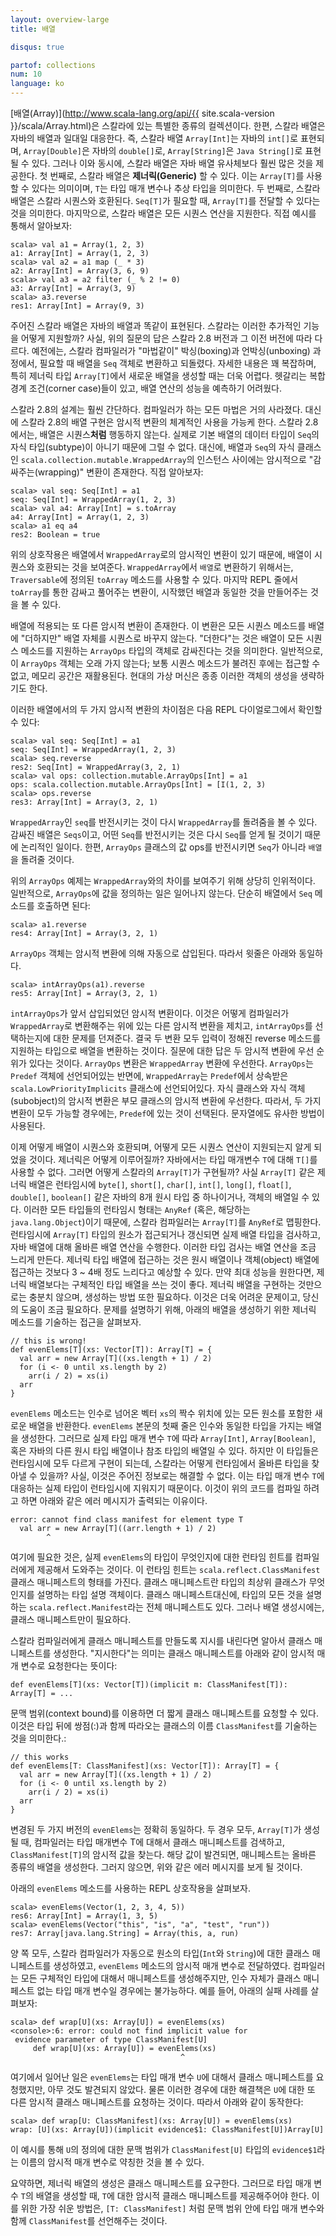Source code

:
 ```yaml
---
layout: overview-large
title: 배열

disqus: true

partof: collections
num: 10
language: ko
---
```


[배열(Array)](http://www.scala-lang.org/api/{{ site.scala-version }}/scala/Array.html)은 스칼라에 있는 특별한 종류의 컬렉션이다. 한편, 스칼라 배열은 자바의 배열과 일대일 대응한다. 즉, 스칼라 배열 `Array[Int]`는 자바의 `int[]`로 표현되며, `Array[Double]`은 자바의 `double[]`로, `Array[String]`은 `Java String[]`로 표현될 수 있다. 그러나 이와 동시에, 스칼라 배열은 자바 배열 유사체보다 훨씬 많은 것을 제공한다. 첫 번째로, 스칼라 배열은 **제너릭(Generic)** 할 수 있다. 이는 `Array[T]`를 사용할 수 있다는 의미이며, `T`는 타입 매개 변수나 추상 타입을 의미한다. 두 번째로, 스칼라 배열은 스칼라 시퀀스와 호환된다. `Seq[T]`가 필요할 때, `Array[T]`를 전달할 수 있다는 것을 의미한다. 마지막으로, 스칼라 배열은 모든 시퀀스 연산을 지원한다. 직접 예시를 통해서 알아보자:

    scala> val a1 = Array(1, 2, 3)
    a1: Array[Int] = Array(1, 2, 3)
    scala> val a2 = a1 map (_ * 3)
    a2: Array[Int] = Array(3, 6, 9)
    scala> val a3 = a2 filter (_ % 2 != 0)
    a3: Array[Int] = Array(3, 9)
    scala> a3.reverse
    res1: Array[Int] = Array(9, 3)

주어진 스칼라 배열은 자바의 배열과 똑같이 표현된다. 스칼라는 이러한 추가적인 기능을 어떻게 지원할까? 사실, 위의 질문의 답은 스칼라 2.8 버전과 그 이전 버전에 따라 다르다. 예전에는, 스칼라 컴파일러가 "마법같이" 박싱(boxing)과 언박싱(unboxing) 과정에서, 필요할 때 배열을 `Seq` 객체로 변환하고 되돌렸다. 자세한 내용은 꽤 복잡하며, 특히 제너릭 타입 `Array[T]`에서 새로운 배열을 생성할 때는 더욱 어렵다. 헷갈리는 복합 경계 조건(corner case)들이 있고, 배열 연산의 성능을 예측하기 어려웠다.

스칼라 2.8의 설계는 훨씬 간단하다. 컴파일러가 하는 모든 마법은 거의 사라졌다. 대신에 스칼라 2.8의 배열 구현은 암시적 변환의 체계적인 사용을 가능케 한다. 스칼라 2.8에서는, 배열은 시퀀스**처럼** 행동하지 않는다. 실제로 기본 배열의 데이터 타입이 `Seq`의 자식 타입(subtype)이 아니기 때문에 그럴 수 없다. 대신에, 배열과 `Seq`의 자식 클래스인 `scala.collection.mutable.WrappedArray`의 인스턴스 사이에는 암시적으로 "감싸주는(wrapping)" 변환이 존재한다. 직접 알아보자:

    scala> val seq: Seq[Int] = a1
    seq: Seq[Int] = WrappedArray(1, 2, 3)
    scala> val a4: Array[Int] = s.toArray
    a4: Array[Int] = Array(1, 2, 3)
    scala> a1 eq a4
    res2: Boolean = true

위의 상호작용은 배열에서 `WrappedArray`로의 암시적인 변환이 있기 때문에, 배열이 시퀀스와 호환되는 것을 보여준다.  `WrappedArray`에서 `배열`로 변환하기 위해서는, `Traversable`에 정의된 `toArray` 메소드를 사용할 수 있다. 마지막 REPL 줄에서 `toArray`를 통한 감싸고 풀어주는 변환이, 시작했던 배열과 동일한 것을 만들어주는 것을 볼 수 있다. 

배열에 적용되는 또 다른 암시적 변환이 존재한다. 이 변환은 모든 시퀀스 메소드를 배열에 "더하지만" 배열 자체를 시퀀스로 바꾸지 않는다. "더한다"는 것은 배열이 모든 시퀀스 메소드를 지원하는 `ArrayOps` 타입의 객체로 감싸진다는 것을 의미한다. 일반적으로, 이 `ArrayOps` 객체는 오래 가지 않는다; 보통 시퀀스 메소드가 불려진 후에는 접근할 수 없고, 메모리 공간은 재활용된다. 현대의 가상 머신은 종종 이러한 객체의 생성을 생략하기도 한다.

이러한 배열에서의 두 가지 암시적 변환의 차이점은 다음 REPL 다이얼로그에서 확인할 수 있다:

    scala> val seq: Seq[Int] = a1
    seq: Seq[Int] = WrappedArray(1, 2, 3)
    scala> seq.reverse
    res2: Seq[Int] = WrappedArray(3, 2, 1)
    scala> val ops: collection.mutable.ArrayOps[Int] = a1
    ops: scala.collection.mutable.ArrayOps[Int] = [I(1, 2, 3)
    scala> ops.reverse
    res3: Array[Int] = Array(3, 2, 1)

`WrappedArray`인 `seq`를 반전시키는 것이 다시 `WrappedArray`를 돌려줌을 볼 수 있다. 감싸진 배열은 `Seqs`이고, 어떤 `Seq`를 반전시키는 것은 다시 `Seq`를 얻게 될 것이기 때문에 논리적인 일이다. 한편, `ArrayOps` 클래스의 값 ops를 반전시키면 `Seq`가 아니라 `배열`을 돌려줄 것이다.

위의 `ArrayOps` 예제는 `WrappedArray`와의 차이를 보여주기 위해 상당히 인위적이다. 일반적으로, `ArrayOps`에 값을 정의하는 일은 일어나지 않는다. 단순히 배열에서 `Seq` 메소드를 호출하면 된다:

    scala> a1.reverse
    res4: Array[Int] = Array(3, 2, 1)

`ArrayOps` 객체는 암시적 변환에 의해 자동으로 삽입된다. 따라서 윗줄은 아래와 동일하다. 

    scala> intArrayOps(a1).reverse
    res5: Array[Int] = Array(3, 2, 1)

`intArrayOps`가 앞서 삽입되었던 암시적 변환이다. 이것은 어떻게 컴파일러가 `WrappedArray`로 변환해주는 위에 있는 다른 암시적 변환을 제치고, `intArrayOps`를 선택하는지에 대한 문제를 던져준다. 결국 두 변환 모두 입력이 정해진 reverse 메소드를 지원하는 타입으로 배열을 변환하는 것이다. 질문에 대한 답은 두 암시적 변환에 우선 순위가 있다는 것이다. `ArrayOps` 변환은 `WrappedArray` 변환에 우선한다. `ArrayOps`는 `Predef` 객체에 선언되어있는 반면에,  `WrappedArray`는 `Predef`에서 상속받은 `scala.LowPriorityImplicits` 클래스에 선언되어있다. 자식 클래스와 자식 객체(subobject)의 암시적 변환은 부모 클래스의 암시적 변환에 우선한다. 따라서, 두 가지 변환이 모두 가능할 경우에는, `Predef`에 있는 것이 선택된다. 문자열에도 유사한 방법이 사용된다.

이제 어떻게 배열이 시퀀스와 호환되며, 어떻게 모든 시퀀스 연산이 지원되는지 알게 되었을 것이다. 제너릭은 어떻게 이루어질까? 자바에서는 타입 매개변수 `T`에 대해 `T[]`를 사용할 수 없다. 그러면 어떻게 스칼라의 `Array[T]`가 구현될까?  사실 `Array[T]` 같은 제너릭 배열은 런타임시에 `byte[]`, `short[]`, `char[]`, `int[]`, `long[]`, `float[]`, `double[]`, `boolean[]` 같은 자바의 8개 원시 타입 중 하나이거나, 객체의 배열일 수 있다. 이러한 모든 타입들의 런타임시 형태는 `AnyRef` (혹은, 해당하는 `java.lang.Object`)이기 때문에, 스칼라 컴파일러는 `Array[T]`를 `AnyRef`로 맵핑한다. 런타임시에 `Array[T]` 타입의 원소가 접근되거나 갱신되면 실제 배열 타입을 검사하고, 자바 배열에 대해 올바른 배열 연산을 수행한다. 이러한 타입 검사는 배열 연산을 조금 느리게 만든다. 제너릭 타입 배열에 접근하는 것은 원시 배열이나 객체(object) 배열에 접근하는 것보다 3 ~ 4배 정도 느리다고 예상할 수 있다. 만약 최대 성능을 원한다면, 제너릭 배열보다는 구체적인 타입 배열을 쓰는 것이 좋다. 제너릭 배열을 구현하는 것만으로는 충분치 않으며, 생성하는 방법 또한 필요하다. 이것은 더욱 어려운 문제이고, 당신의 도움이 조금 필요하다. 문제를 설명하기 위해, 아래의 배열을 생성하기 위한 제너릭 메소드를 기술하는 접근을 살펴보자.

    // this is wrong!
    def evenElems[T](xs: Vector[T]): Array[T] = {
      val arr = new Array[T]((xs.length + 1) / 2)
      for (i <- 0 until xs.length by 2)
        arr(i / 2) = xs(i)
      arr
    }

`evenElems` 메소드는 인수로 넘어온 벡터 `xs`의 짝수 위치에 있는 모든 원소를 포함한 새로운 배열을 반환한다. `evenElems` 본문의 첫째 줄은 인수와 동일한 타입을 가지는 배열을 생성한다. 그러므로 실제 타입 매개 변수 `T`에 따라 `Array[Int]`, `Array[Boolean]`, 혹은 자바의 다른 원시 타입 배열이나 참조 타입의 배열일 수 있다. 하지만 이 타입들은 런타임시에 모두 다르게 구현이 되는데, 스칼라는 어떻게 런타임에서 올바른 타입을 찾아낼 수 있을까? 사실, 이것은 주어진 정보로는 해결할 수 없다. 이는 타입 매개 변수 `T`에 대응하는 실제 타입이 런타임시에 지워지기 때문이다. 이것이 위의 코드를 컴파일 하려고 하면 아래와 같은 에러 메시지가 출력되는 이유이다.

    error: cannot find class manifest for element type T
      val arr = new Array[T]((arr.length + 1) / 2)
            ^

여기에 필요한 것은, 실제 `evenElems`의 타입이 무엇인지에 대한 런타임 힌트를 컴파일러에게 제공해서 도와주는 것이다. 이 런타임 힌트는 `scala.reflect.ClassManifest` 클래스 매니페스트의 형태를 가진다. 클래스 매니페스트란 타입의 최상위 클래스가 무엇인지를 설명하는 타입 설명 객체이다. 클래스 매니페스트대신에, 타입의 모든 것을 설명하는 `scala.reflect.Manifest`라는 전체 매니페스트도 있다. 그러나 배열 생성시에는, 클래스 매니페스트만이 필요하다.

스칼라 컴파일러에게 클래스 매니페스트를 만들도록 지시를 내린다면 알아서 클래스 매니페스트를 생성한다. "지시한다"는 의미는 클래스 매니페스트를 아래와 같이 암시적 매개 변수로 요청한다는 뜻이다:

    def evenElems[T](xs: Vector[T])(implicit m: ClassManifest[T]): Array[T] = ...

문맥 범위(context bound)를 이용하면 더 짧게 클래스 매니페스트를 요청할 수 있다. 이것은 타입 뒤에 쌍점(:)과 함께 따라오는 클래스의 이름 `ClassManifest`를 기술하는 것을 의미한다.:

    // this works
    def evenElems[T: ClassManifest](xs: Vector[T]): Array[T] = {
      val arr = new Array[T]((xs.length + 1) / 2)
      for (i <- 0 until xs.length by 2)
        arr(i / 2) = xs(i)
      arr
    }

변경된 두 가지 버전의 `evenElems`는 정확히 동일하다. 두 경우 모두, `Array[T]`가 생성될 때, 컴파일러는 타입 매개변수 T에 대해서 클래스 매니페스트를 검색하고, `ClassManifest[T]`의 암시적 값을 찾는다. 해당 값이 발견되면, 매니페스트는 올바른 종류의 배열을 생성한다. 그러지 않으면, 위와 같은 에러 메시지를 보게 될 것이다.

아래의 `evenElems` 메소드를 사용하는 REPL 상호작용을 살펴보자.

    scala> evenElems(Vector(1, 2, 3, 4, 5))
    res6: Array[Int] = Array(1, 3, 5)
    scala> evenElems(Vector("this", "is", "a", "test", "run"))
    res7: Array[java.lang.String] = Array(this, a, run)

양 쪽 모두, 스칼라 컴파일러가 자동으로 원소의 타입(`Int`와 `String`)에 대한 클래스 매니페스트를 생성하였고, `evenElems` 메소드의 암시적 매개 변수로 전달하였다. 컴파일러는 모든 구체적인 타입에 대해서 매니페스트를 생성해주지만, 인수 자체가 클래스 매니페스트 없는 타입 매개 변수일 경우에는 불가능하다. 예를 들어, 아래의 실패 사례를 살펴보자:

    scala> def wrap[U](xs: Array[U]) = evenElems(xs)
    <console>:6: error: could not find implicit value for 
     evidence parameter of type ClassManifest[U]
         def wrap[U](xs: Array[U]) = evenElems(xs)
                                          ^
여기에서 일어난 일은 `evenElems`는 타입 매개 변수 `U`에 대해서 클래스 매니페스트를 요청했지만, 아무 것도 발견되지 않았다. 물론 이러한 경우에 대한 해결책은 `U`에 대한 또 다른 암시적 클래스 매니페스트를 요청하는 것이다. 따라서 아래와 같이 동작한다:

    scala> def wrap[U: ClassManifest](xs: Array[U]) = evenElems(xs)
    wrap: [U](xs: Array[U])(implicit evidence$1: ClassManifest[U])Array[U]

이 예시를 통해 `U`의 정의에 대한 문맥 범위가 `ClassManifest[U]` 타입의 `evidence$1`라는 이름의 암시적 매개 변수로 약칭한 것을 볼 수 있다.

요약하면, 제너릭 배열의 생성은 클래스 매니페스트를 요구한다. 그러므로 타입 매개 변수 `T`의 배열을 생성할 때, `T`에 대한 암시적 클래스 매니페스트를 제공해주어야 한다. 이를 위한 가장 쉬운 방법은, `[T: ClassManifest]` 처럼 문맥 범위 안에 타입 매개 변수와 함께 `ClassManifest`를 선언해주는 것이다.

_Work required_:
Extract exactly and only the lines above from the line containing "scala> val a3 = a2 filter (_ % 2 != 0)" through the line containing "주어진 스칼라 배열은", both end lines included.

_Exercise answer_:
    scala> val a3 = a2 filter (_ % 2 != 0)
    a3: Array[Int] = Array(3, 9)
    scala> a3.reverse
    res1: Array[Int] = Array(9, 3)

주어진 스칼라 배열은 자바의 배열과 똑같이 표현된다. 스칼라는 이러한 추가적인 기능을 어떻게 지원할까? 사실, 위의 질문의 답은 스칼라 2.8 버전과 그 이전 버전에 따라 다르다. 예전에는, 스칼라 컴파일러가 "마법같이" 박싱(boxing)과 언박싱(unboxing) 과정에서, 필요할 때 배열을 `Seq` 객체로 변환하고 되돌렸다. 자세한 내용은 꽤 복잡하며, 특히 제너릭 타입 `Array[T]`에서 새로운 배열을 생성할 때는 더욱 어렵다. 헷갈리는 복합 경계 조건(corner case)들이 있고, 배열 연산의 성능을 예측하기 어려웠다.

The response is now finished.